Quando Galatto defendeu o pênalti cobrado por Ademar, naquela tarde quente de 2005, o mundo gremista ficou subitamente fora de controle. Foi um momento de rara dramaticidade, cujos detalhes já foram tão repetidos em prosa, verso, livro e DVDs que se torna desnecessário que enumeremos aqui, uma vez mais, as circunstâncias daquele jogo inusitado. Bastará, para todos os efeitos, que lembremos a bola sendo defendida por Galatto com a perna esquerda para entendermos que, naquele instante sem sentido, a visão de mundo de milhões de gremistas mundo afora ganhou uma nova dimensão. E que, quando Anderson consolidou o inverossímil com um gol que até hoje não tem explicação no futebol ou na ciência, a concepção toda de ser gremista sofreu uma reviravolta profunda para boa parte dos tricolores – uma mudança que, quatro anos depois, ainda apresenta seus efeitos, e está longe de ser plenamente compreendida. 


A noção de conquistas épicas, evidentemente, já existia para o Grêmio muito antes da Batalha dos Aflitos.

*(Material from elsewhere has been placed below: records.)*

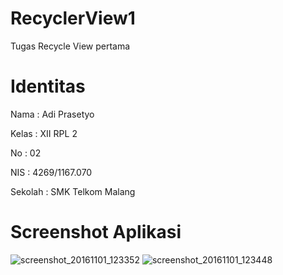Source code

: # RecyclerView1
Tugas Recycle View pertama

# Identitas
Nama : Adi Prasetyo

Kelas : XII RPL 2

No : 02

NIS : 4269/1167.070

Sekolah : SMK Telkom Malang

# Screenshot Aplikasi
![screenshot_20161101_123352](https://cloud.githubusercontent.com/assets/15698905/19955946/2ab4590c-a1b9-11e6-978a-30e83a6d1cb5.png)
![screenshot_20161101_123448](https://cloud.githubusercontent.com/assets/15698905/19955947/2ac403b6-a1b9-11e6-8c5a-b4accbc865dc.png)
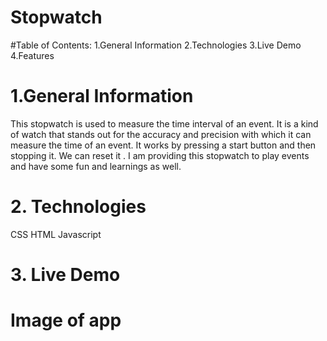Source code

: # Stopwatch
#Table of Contents:
1.General Information 2.Technologies 3.Live Demo 4.Features

# 1.General Information
This stopwatch is used to measure the time interval of an event. It is a kind of watch that stands out for the accuracy and precision with which it can measure the time of an event. It works by pressing a start button and then stopping it. We can reset it . I am providing this stopwatch to play events and have some fun and learnings as well.

# 2. Technologies
 CSS HTML Javascript

# 3. Live Demo


# Image of app
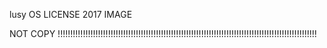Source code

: lusy OS LICENSE 2017
IMAGE

NOT COPY !!!!!!!!!!!!!!!!!!!!!!!!!!!!!!!!!!!!!!!!!!!!!!!!!!!!!!!!!!!!!!!!!!!!!!!!!!!!!!!!!!!!!!!!!!!!!!!!!!!!!!!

Baltazar perdendo pênalti em um jogo para fazer o gol do título no outro, o caldeirão de La Plata, o gol de César num cruzamento surreal de Renato, China mancando durante a prorrogação em Tóquio, Dinho e seus carrinhos e voadoras, os jogos contra o Palmeiras na segunda metade dos anos 90 – são numerosos os exemplos de que a dificuldade, ao seu modo, é companheira inseparável das conquistas gremistas. Do mesmo modo, seria leviano atribuir toda a mudança no comportamento da torcida nos últimos anos a essa única partida em Recife – basta lembrarmos que, no ano seguinte aos Aflitos, o Internacional conquistou os dois maiores títulos de sua história para entendermos que é bem mais que a mística daquela partida da Série B que atualmente move o inconsciente coletivo do tricolor.


Mas é fato que a torcida gremista mudou nesses últimos quatro anos. Algo especialmente perceptível nos mais jovens, mas que de certo modo afeta todos, mesmo os que já eram bem crescidos quando Pedro Ernesto gritou “Inacreditável!” e Ruy Carlos Ostermann ficou tão surpreso que chegou a deixar cair o microfone na cabine. Enraizou-se, na cabeça dos torcedores nascentes em especial, a ideia de que o Grêmio é uma espécie de jamanta futebolística: precisa passar por cima sem perdão, atropelando tudo e todos na base da raça, do coração, da cusparada na cara e do pontapé na canela. Consolidaram-se estereótipos: o Grêmio é o “exército espartano” com “alma castelhana”, jogadores com a “cara do Grêmio” precisam ser basicamente máquinas de dar carrinho e/ou peitar adversários, e qualquer demonstração maior de capacidade técnica ou de requinte tático já é “frescura” de quem quer “acariocar” a imagem guerreira do clube mais raçudo e corajoso do Brasil.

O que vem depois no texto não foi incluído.